Obtaining orbital state vectors given two position vectors and an eccentricity

Question

I was looking into the dynamics of basic 2-system orbits, and I came across a PDF (attached below) showing how to calculate orbital elements given a position and velocity vector. This led me to the question: can I derive the velocity vector V of a point, given two position vectors and the orbital eccentricity e=||e||? Note, this is not the e vector, but instead the planar eccentricity of the ellipse

Assuming that these two positions actually fit into the given orbit, I feel like this should be possible, yet I cant seem to get it to work. Since the two vectors can be used to form the orbital plane, and the shape is a simple ellipse with a given eccentricity, there should be a way to find this right? If so, does anyone know the solution?

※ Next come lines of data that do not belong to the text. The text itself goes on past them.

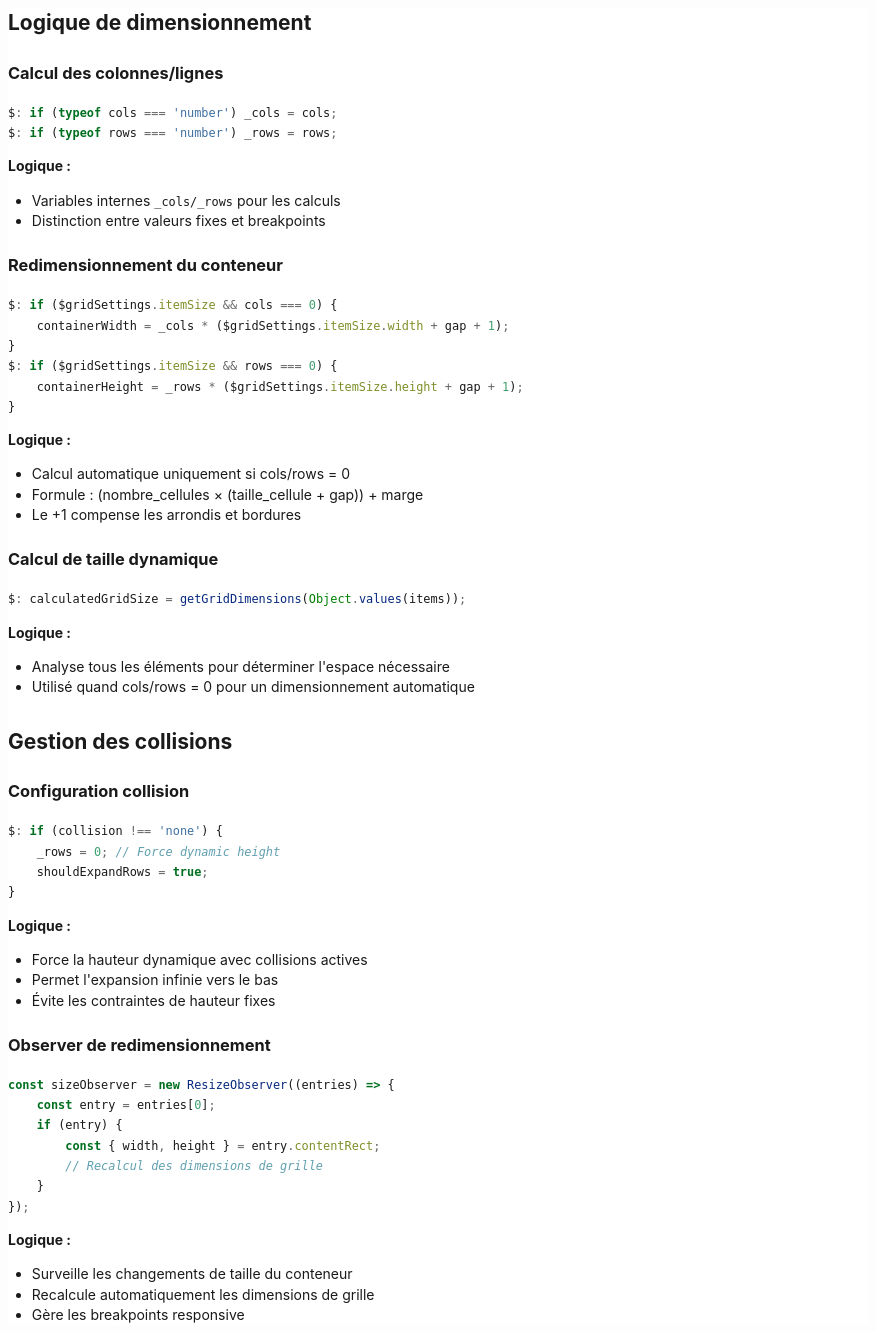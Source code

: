 ## Logique de dimensionnement

### Calcul des colonnes/lignes
```typescript
$: if (typeof cols === 'number') _cols = cols;
$: if (typeof rows === 'number') _rows = rows;
```
**Logique :**
- Variables internes `_cols/_rows` pour les calculs
- Distinction entre valeurs fixes et breakpoints

### Redimensionnement du conteneur
```typescript
$: if ($gridSettings.itemSize && cols === 0) {
    containerWidth = _cols * ($gridSettings.itemSize.width + gap + 1);
}
$: if ($gridSettings.itemSize && rows === 0) {
    containerHeight = _rows * ($gridSettings.itemSize.height + gap + 1);
}
```
**Logique :**
- Calcul automatique uniquement si cols/rows = 0
- Formule : (nombre_cellules × (taille_cellule + gap)) + marge
- Le +1 compense les arrondis et bordures

### Calcul de taille dynamique
```typescript
$: calculatedGridSize = getGridDimensions(Object.values(items));
```
**Logique :**
- Analyse tous les éléments pour déterminer l'espace nécessaire
- Utilisé quand cols/rows = 0 pour un dimensionnement automatique

## Gestion des collisions

### Configuration collision
```typescript
$: if (collision !== 'none') {
    _rows = 0; // Force dynamic height
    shouldExpandRows = true;
}
```
**Logique :**
- Force la hauteur dynamique avec collisions actives
- Permet l'expansion infinie vers le bas
- Évite les contraintes de hauteur fixes

### Observer de redimensionnement
```typescript
const sizeObserver = new ResizeObserver((entries) => {
    const entry = entries[0];
    if (entry) {
        const { width, height } = entry.contentRect;
        // Recalcul des dimensions de grille
    }
});
```
**Logique :**
- Surveille les changements de taille du conteneur
- Recalcule automatiquement les dimensions de grille
- Gère les breakpoints responsive
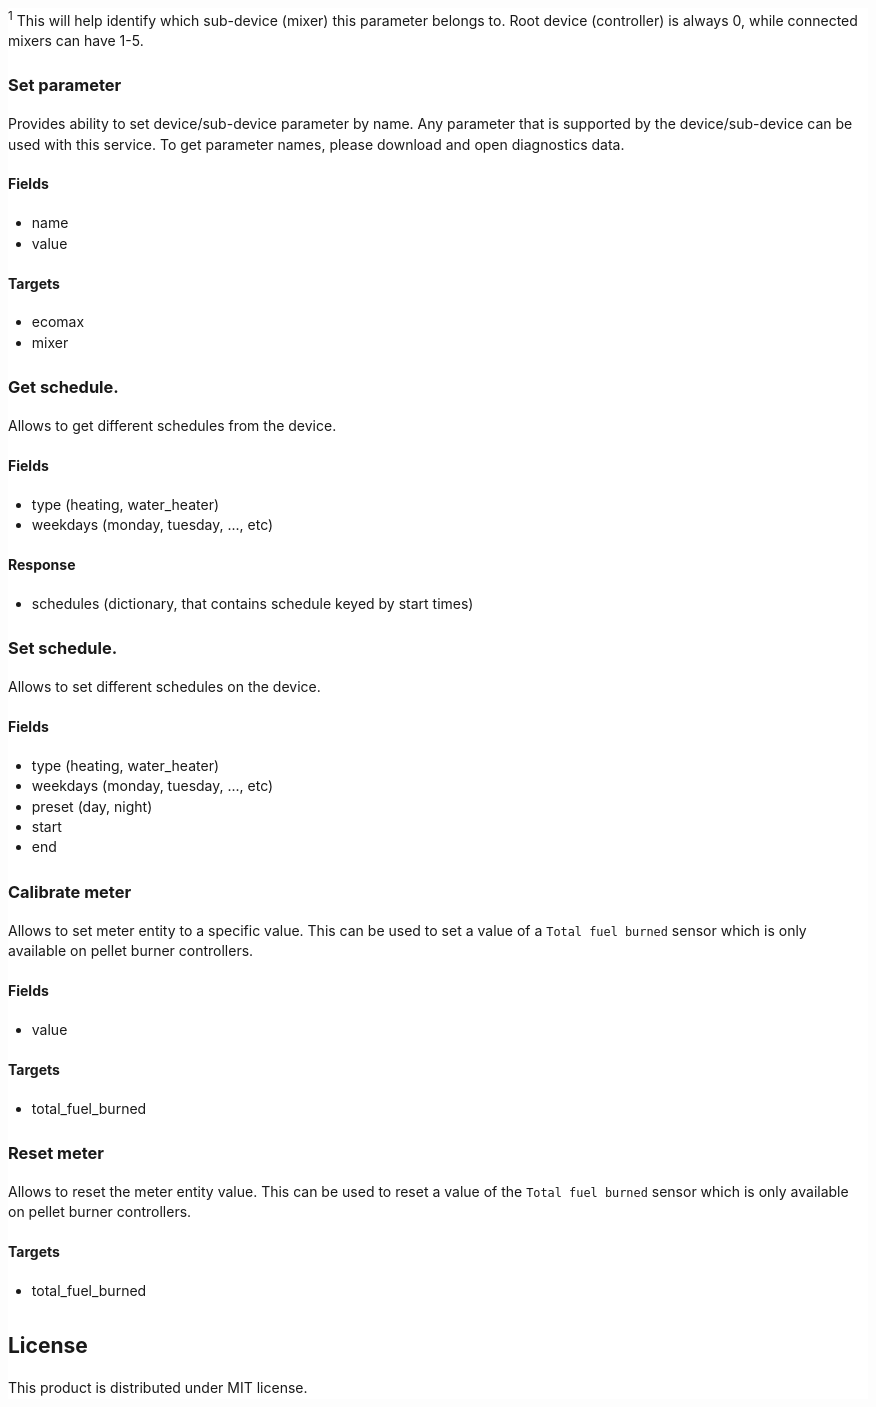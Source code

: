 <sup>1</sup> This will help identify which sub-device (mixer) this parameter belongs to. Root device (controller) is always 0, while connected mixers can have 1-5.

### Set parameter
Provides ability to set device/sub-device parameter by name. Any parameter that is supported by the device/sub-device can be used with this service. To get parameter names, please download and open diagnostics data.

#### Fields
- name
- value

#### Targets
- ecomax
- mixer

### Get schedule.
Allows to get different schedules from the device.

#### Fields
- type (heating, water_heater)
- weekdays (monday, tuesday, ..., etc)

#### Response
- schedules (dictionary, that contains schedule keyed by start times)

### Set schedule.
Allows to set different schedules on the device.

#### Fields
- type (heating, water_heater)
- weekdays (monday, tuesday, ..., etc)
- preset (day, night)
- start
- end

### Calibrate meter
Allows to set meter entity to a specific value. This can be used to set a value of a `Total fuel burned` sensor which is only available on pellet burner controllers.

#### Fields
- value

#### Targets
- total_fuel_burned

### Reset meter
Allows to reset the meter entity value. This can be used to reset a value of the `Total fuel burned` sensor which is only available on pellet burner controllers.

#### Targets
- total_fuel_burned

## License
This product is distributed under MIT license.
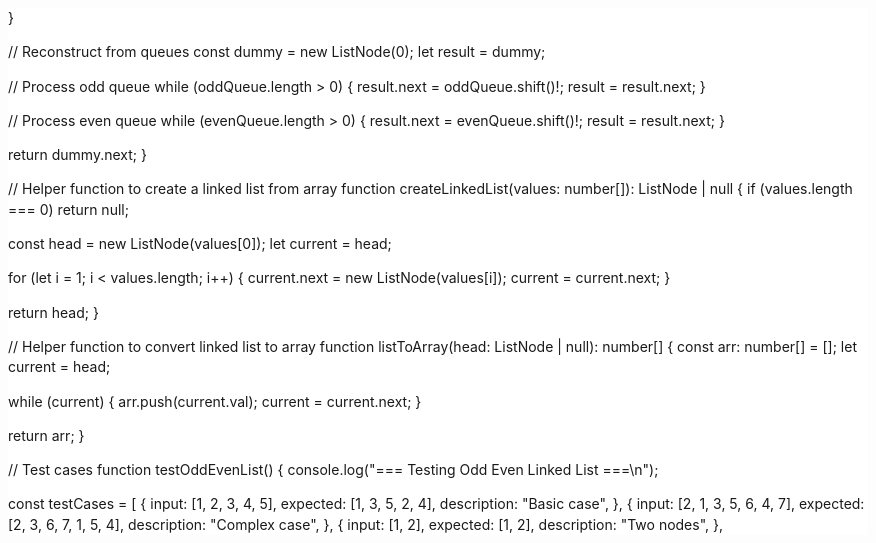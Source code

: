   }

  // Reconstruct from queues
  const dummy = new ListNode(0);
  let result = dummy;

  // Process odd queue
  while (oddQueue.length > 0) {
    result.next = oddQueue.shift()!;
    result = result.next;
  }

  // Process even queue
  while (evenQueue.length > 0) {
    result.next = evenQueue.shift()!;
    result = result.next;
  }

  return dummy.next;
}

// Helper function to create a linked list from array
function createLinkedList(values: number[]): ListNode | null {
  if (values.length === 0) return null;

  const head = new ListNode(values[0]);
  let current = head;

  for (let i = 1; i < values.length; i++) {
    current.next = new ListNode(values[i]);
    current = current.next;
  }

  return head;
}

// Helper function to convert linked list to array
function listToArray(head: ListNode | null): number[] {
  const arr: number[] = [];
  let current = head;

  while (current) {
    arr.push(current.val);
    current = current.next;
  }

  return arr;
}

// Test cases
function testOddEvenList() {
  console.log("=== Testing Odd Even Linked List ===\n");

  const testCases = [
    {
      input: [1, 2, 3, 4, 5],
      expected: [1, 3, 5, 2, 4],
      description: "Basic case",
    },
    {
      input: [2, 1, 3, 5, 6, 4, 7],
      expected: [2, 3, 6, 7, 1, 5, 4],
      description: "Complex case",
    },
    {
      input: [1, 2],
      expected: [1, 2],
      description: "Two nodes",
    },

For reference, the only assumptions I am making are

1. This is a simple 2-body system (ie planet and satellite, with the satellite having no effect on the planet)
2. The orbit is a simple ellipse (no hyperbola or parabola nonsense, just a simple ellipse with 0<e<1)
3. I am only given two position vectors and the planar eccentricity of the orbit, and the points represent a VALID orbit

EDIT: Based on the comments, I realize that this is not enough to define even a 2-D orbit, so I am adding another given. What if we are now given the semi-major axis of the orbit in addition to everything else? is that enough to get the velocity vector at one position, or do we still need more?

Thank you in advance!

https://downloads.rene-schwarz.com/download/M002-Cartesian_State_Vectors_to_Keplerian_Orbit_Elements.pdf

Answer 1

No, one focus, two points on the orbit, and the orbital eccentricity is not enough information to determine the velocity vector.

Attached below are images of two different ellipses that share the same two points on the orbit ($P_1,P_2$), both share the focus $F_0$, and both have eccentricity $e=0.8$

e=0.8, a=45	e=0.8,a=173

The Geogebra Graph I used to create the two images can be found here: Set of Orbits defined by Two Points - v2 In it, $P_1$ and $P_2$ are freely draggable, $F_1$ can be slid anywhere along the focal hyperbola.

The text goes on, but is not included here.